Additionally the mae subworkflow creates the following files:

  • processed_results/mae/{drop_group}/MAE_results_all_{annotation}.tsv.gz
    • this file contains the MAE results of all heterozygous SNVs regardless of significance
  • processed_results/mae/{drop_group}/MAE_results_{annotation}.tsv
    • this is the file linked in the HTML document and described above
  • processed_results/mae/{drop_group}/MAE_results_{annotation}_rare.tsv
    • this file is a subset of MAE_results_{annotation}.tsv with only the variants that pass the allele frequency cutoffs. If add_AF is set to true in config file must meet minimum AF set by max_AF. Additionally, the inner-cohort frequency must meet the maxVarFreqCohort cutoff

MultiQC

Output files
  • multiqc/
    • multiqc_report.html: a standalone HTML file that can be viewed in your web browser.
    • multiqc_data/: directory containing parsed statistics from the different tools used in the pipeline.
    • multiqc_plots/: directory containing static images from the report in various formats.

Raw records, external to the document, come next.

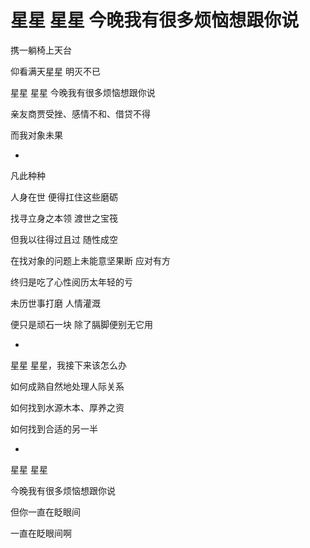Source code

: # 星星 星星 今晚我有很多烦恼想跟你说 


携一躺椅上天台

仰看满天星星 明灭不已

星星 星星 今晚我有很多烦恼想跟你说 

亲友商贾受挫、感情不和、借贷不得

而我对象未果

-

凡此种种

人身在世 便得扛住这些磨砺

找寻立身之本领 渡世之宝筏

但我以往得过且过 随性成空

在找对象的问题上未能意坚果断 应对有方

终归是吃了心性阅历太年轻的亏

未历世事打磨 人情灌溉

便只是顽石一块 除了膈脚便别无它用

-

星星 星星，我接下来该怎么办

如何成熟自然地处理人际关系

如何找到水源木本、厚养之资

如何找到合适的另一半


-

星星 星星 

今晚我有很多烦恼想跟你说 

但你一直在眨眼间

一直在眨眼间啊

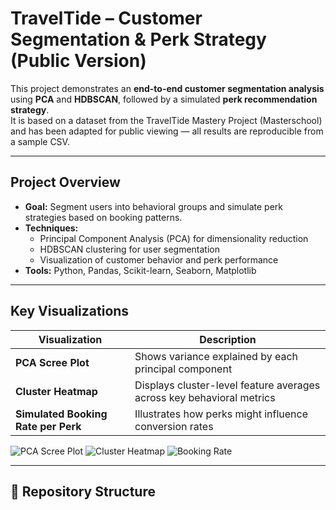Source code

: # TravelTide – Customer Segmentation & Perk Strategy (Public Version)

This project demonstrates an **end-to-end customer segmentation analysis** using **PCA** and **HDBSCAN**, followed by a simulated **perk recommendation strategy**.  
It is based on a dataset from the TravelTide Mastery Project (Masterschool) and has been adapted for public viewing — all results are reproducible from a sample CSV.

---

## Project Overview
- **Goal:** Segment users into behavioral groups and simulate perk strategies based on booking patterns.  
- **Techniques:**  
  - Principal Component Analysis (PCA) for dimensionality reduction  
  - HDBSCAN clustering for user segmentation  
  - Visualization of customer behavior and perk performance  
- **Tools:** Python, Pandas, Scikit-learn, Seaborn, Matplotlib

---

## Key Visualizations

| Visualization | Description |
|----------------|-------------|
| **PCA Scree Plot** | Shows variance explained by each principal component |
| **Cluster Heatmap** | Displays cluster-level feature averages across key behavioral metrics |
| **Simulated Booking Rate per Perk** | Illustrates how perks might influence conversion rates |

![PCA Scree Plot](reports/figures/pca_scree.png)
![Cluster Heatmap](reports/figures/heatmap_clusterwerte.png)
![Booking Rate](reports/figures/buchungsrate_pro_perk.png)

---

## 📁 Repository Structure

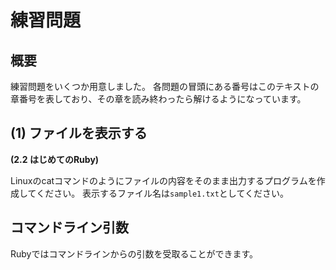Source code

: # 練習問題
## 概要
練習問題をいくつか用意しました。
各問題の冒頭にある番号はこのテキストの章番号を表しており、その章を読み終わったら解けるようになっています。

## (1) ファイルを表示する
__(2.2 はじめてのRuby)__

Linuxのcatコマンドのようにファイルの内容をそのまま出力するプログラムを作成してください。
表示するファイル名は`sample1.txt`としてください。



## コマンドライン引数
Rubyではコマンドラインからの引数を受取ることができます。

MultiQC is a visualization tool that generates a single HTML report summarising all samples in your project. Most of the pipeline QC results are visualised in the report and further statistics are available in the report data directory.

Results generated by MultiQC collate pipeline QC from supported tools e.g. FastQC. The pipeline has special steps which also allow the software versions to be reported in the MultiQC output for future traceability. For more information about how to use MultiQC reports, see http://multiqc.info.

Pipeline information

Output files
  • pipeline_info/
    • Reports generated by Nextflow: execution_report.html, execution_timeline.html, execution_trace.txt and pipeline_dag.dot/pipeline_dag.svg.
    • Reports generated by the pipeline: pipeline_report.html, pipeline_report.txt and software_versions.yml. The pipeline_report* files will only be present if the --email / --email_on_fail parameter’s are used when running the pipeline.
    • Reformatted samplesheet files used as input to the pipeline: samplesheet.valid.csv.
    • Parameters used by the pipeline run: params.json.

Nextflow provides excellent functionality for generating various reports relevant to the running and execution of the pipeline. This will allow you to troubleshoot errors with the running of the pipeline, and also provide you with other information such as launch commands, run times and resource usage.